Are you a website designer or developer? Learning how to write and tweak HTML and CSS is the first step. After you know how to do that, you'll need to update your knowledge as technology updates. HTML5 and CSS3 are the updates to the originals, and HTML & CSS For The Real World is an amazing teacher if you're ready to make those first steps to learn!
The book is easy to read, follow along, and understand. If you're itching to learn or brush up on HTML5 and CSS3 which includes HTML Markup, Styling, or scripting- this book will definitely lead you to where you want to be!
HTML and CSS (if you don't already know) are the languages of the web. As we all know- all languages improve as time goes on. Hence the 5 (HTML5) and 3 (CSS3). They both contain new features that the old HTML and CSS do not have.
Learning any skill can prove difficult at times, but if you're willing to get the right resources (books) and put the time, passion, and patience into learning you can definitely do it. I've not only taught myself HTML and CSS but graphic design, sewing, and crocheting (as well as other stuff). It's having the books that clearly explain in a way that can be understood (and shows the examples and has detail).
This book is more than just a step-by-step tutorial, it's a hands on, practical guide to using HTML5 and CSS3 in the "real world." Every obstacle that you might face when designing and building websites are explained and you are walked through them with this book.
If you aren't understanding why web language is constantly evolving this book helps you along the way to fully comprehending that! There are cool little icons placed throughout the book that will let you know of any tips, notes, warnings, or something that clearly needs MORE attention. When working with something new, this is always a good thing.
This book isn't for beginners. If you know nothing about HTML and CSS, then you should definitely start at the beginning and work your way through to this book. You'll need to start out with a book that clearly defines HTML, not HTML5. This is strictly for those that already understand how to write HTML and CSS. HTML5 and CSS3 are just updating the originals, not making something new.
So, if you can look at what's below and are completely lost and don't know what it means, you need to start out with HTML.
<html lang= "en">
<meta charset= "utf-8'>
<title> The HTML Herald </title>
<meta name= "description" content="The HTML Herald">
When you build and manage a website or several, you can't keep them the same forever. You can't spend all that time designing and building just to never go back and edit and update it. That isn't how it works. That's like a homeowner building a brand new house and never cleaning or fixing it. You have to continually keep an eye on it and update it as technology changes.

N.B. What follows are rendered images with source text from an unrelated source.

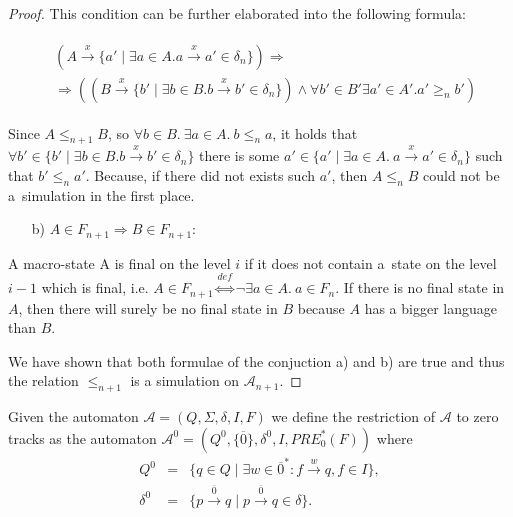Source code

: \begin{proof}
 This condition can be further elaborated into the following formula:
 
 \begin{eqnarray}
 \begin{aligned}
  & (A \overset{x}{\rightarrow} \{a' \mid \exists a \in A. a
 \overset{x}{\rightarrow} a' \in \delta_n\}) \Rightarrow\\
  & \Rightarrow ( (B
 \overset{x}{\rightarrow} \{b' \mid \exists b \in B. b \overset{x}{\rightarrow}
 b' \in \delta_n\}) \wedge \forall b' \in B' \exists a' \in A'. a' \geq_n b')
 \end{aligned}
 \end{eqnarray}
 
 Since $A \leq_{n+1} B$, so $\forall b \in B.\ \exists a \in A.\ b \leq_n a$,
 it holds that $\forall b' \in \{b' \mid \exists b \in B. b
 \overset{x}{\rightarrow} b' \in \delta_n\}$ there is some $a' \in \{a' \mid
 \exists a \in A.\ a \overset{x}{\rightarrow} a' \in \delta_n\}$ such that $b'
 \leq_n a'$. Because, if there did not exists such $a'$, then $A \leq_n B$ could
 not be a~simulation in the first place.
 
 \begin{itemize}
   \item[b)] $A \in F_{n+1} \Rightarrow B \in F_{n+1}$:
 \end{itemize}
 A macro-state A is final on the level $i$ if it does not contain a~state on
 the level $i\minus 1$ which is final, i.e. $A \in F_{n+1}
 \overset{\mathit{def}}{\Leftrightarrow} \neg\exists a \in A.\ a \in F_n$. If
 there is no final state in $A$, then there will surely be no final state in $B$
 because $A$ has a bigger language than $B$.
 
 We have shown that both formulae of the conjuction a) and b) are true and thus
 the relation $\leq_{n+1}$ is a simulation on $\mathcal{A}_{n+1}$.
 
\end{proof}

% 

\begin{defz}
Given the automaton $\mathcal{A} = (Q, \Sigma, \delta, I, F)$ we define the
restriction of $\mathcal{A}$ to zero tracks as
the automaton $\mathcal{A}^0 = (Q^0, \{\overline{0}\}, \delta^0, I, PRE_0^*(F))$
where
\begin{eqnarray}
 Q^0 & = & \{q \in Q \mid \exists w \in \overline{0}^*: f
 \overset{w}{\longrightarrow} q, f \in I\},\\
 \delta^0 & = & \{p \overset{\overline{0}}{\longrightarrow} q \mid p
 \overset{\overline{0}}{\longrightarrow} q \in \delta\}.
\end{eqnarray}
\end{defz}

Learning HTML5 and CSS3 is the next step to learning how to keep up with the ever-changing technological times. You are definitely taking a gigantic leap in your website and web development improvements by willing to take that extra step and learn.

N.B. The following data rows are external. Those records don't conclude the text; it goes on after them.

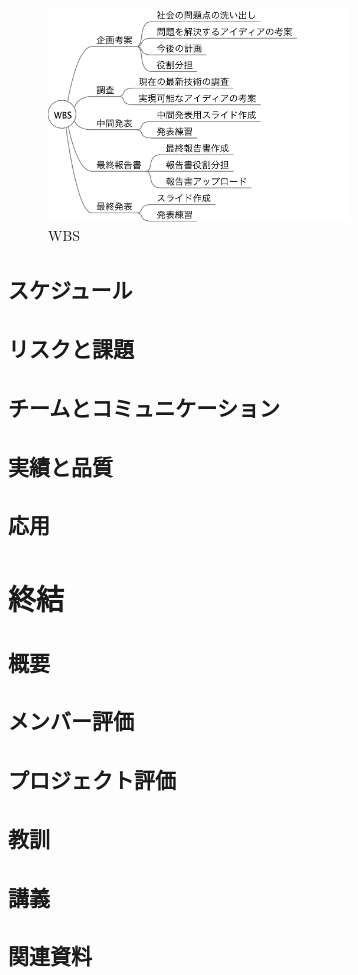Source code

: \documentclass[11pt,a4paper]{jsarticle}
\begin{document}
\begin{figure}[htbp]
\begin{center}
\includegraphics[width=8cm]{WBS.pdf}
\end{center}
\caption{WBS}
\end{figure}

\subsection{スケジュール}
\subsection{リスクと課題}
\subsection{チームとコミュニケーション}
\subsection{実績と品質}
\subsection{応用}
\section{終結}
\subsection{概要}
\subsection{メンバー評価}
\subsection{プロジェクト評価}
\subsection{教訓}
\subsection{講義}
\subsection{関連資料}
\end{document}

This is an awesome starting point at learning HTML5 and CSS3 because it has a good overview and insight of both. The only thing is that it left me wanting more at some points throughout the book. Although it had a wide coverage, the coverage at times was brief.
I wish it had more detail to the more complex and harder to understand features such as the canvas. This isn't something that is easy to learn, yet it's only explained briefly, within the same chapter as the drag-and-drop, which is also hard to learn. They should both have been covered a little more in my opinion.
I like getting the hang of stuff. I like seeing it in action, using it a couple times, and getting a feel for something before I feel comfortable with it. I felt that it should have been a little more in depth with these two things, so that we could definitely feel more comfortable using something so complex to what we're used to as web designers.
I'd also liked if there were a cheatsheet inside. Something that covered a shortlist of HTML tags. That way if we were coding and writing, we could just flip to that page and find what we're looking for. I like to be able to quickly reference back to something, so I think it would have made it 10x easier on us if it had had that cheatsheet inside.
Other than that- this book is amazing. It covers a variety of different HTML5 and CSS3 markups.